No findings of significance were identified.

1R12 Maintenance Effectiveness (71111.12 - Three samples)

a. Inspection Scope

The inspectors reviewed performance-based problems, and the performance and condition history of selected systems to assess the effectiveness of the maintenance program. The inspectors reviewed the systems to ensure that the station's review focused on proper maintenance rule scoping in accordance with 10 CFR Part 50.65, characterization of reliability issues, tracking system and component unavailability, and 10 CFR Part 50.65(a)(1) and (a)(2) classification. In addition, the inspectors reviewed the site's ability to identify and address common cause failures, and to trend key parameters. The following maintenance rule inspection samples were reviewed:

  • Unit 2 reactor feedwater system due to pump recirculation valve issues.

b. Findings

No findings of significance were identified.

1R 13 Maintenance Risk Assessments and Emergent Work Control (71111.13 - Six samples)

a. Inspection Scope

The inspectors evaluated the effectiveness of the maintenance risk assessments required by 10 CFR Part 50.65(a)(4). The inspectors reviewed equipment logs, work schedules, and performed plant tours to verify that actual plant configuration matched the assessed configuration. Additionally, the inspectors verified that risk management actions for both planned and emergent work were consistent with those described in station procedures.

The inspectors reviewed risk assessments for the activities listed below.

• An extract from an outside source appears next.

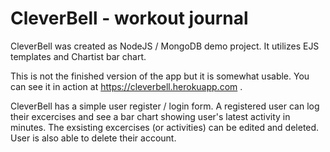 # CleverBell - workout journal

CleverBell was created as NodeJS / MongoDB demo project. It utilizes EJS templates and Chartist bar chart.

This is not the finished version of the app but it is somewhat usable. You can see it in action at https://cleverbell.herokuapp.com .

CleverBell has a simple user register / login form. A registered user can log their excercises and see a bar chart showing user's latest activity in minutes. The exsisting excercises (or activities) can be edited and deleted. User is also able to delete their account.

  • Week of July 27, that included liquid poison pump 11 and 12 cycle (24 month)surveillances, control rod drive system quarterly surveillance, emergency service water quarterly surveillance, reactor protection system (RPS) uninterruptible power supply (UPS) 172B maintenance, instrument air compressor 12 maintenance, and emergent maintenance to repair the valve positioner for the feedwater heater 132 level control valve.
  • Week of September 14, that included channel 11 recirculation flow loop and flow converter calibrations, a three day maintenance period for the diesel fire pump, maintenance on RPS MG 162B, calibration of anticipated transient without scraml alternate rod insertion (ATWS/ARI) instruments, and emergent maintenance to troubleshoot containment spray raw water inter~tie check valve 93-60 which was not fully seating.
  • Week of July 27, that included 'C' instrument air compressor overhaul, 'B' RHR quarterly surveillance, 'B' standby liquid control (SLC) maintenance and quarterly surveillance, Division 2 EDG monthly surveillance, a two day maintenance period for the Division 2 SBGT system, 'B' reactor building closed loop cooling booster pump mechanical seal replacement and troubleshooting for high vibrations, and emergent maintenance to correct the cause of a loss of the 'B' RPS MG and to replace a broken shear pin for the 'F' SW pump discharge strainer.
  • Week of August 3, that included RCIC system quarterly surveillance, overhaul of the 'C' instrument air compressor, repair of the 'F' SW pump outboard pump bearing housing, replacement of transponder cards in the reactor manual control system, and emergent maintenance to replace the supply breaker for the 'A' RPS MG.
  • Week of September 14, that included low pressure core spray system maintenance and quarterly surveillance, 'A' SLC system quarterly surveillance, 'A' SBGT system maintenance, and a power reduction to 65 percent for a control rod pattern exchange, turbine valve testing, and temporary repair of a through-wall leak from the 'A' RFP minimum flow valve.

b. Findings

No findings of significance were identified.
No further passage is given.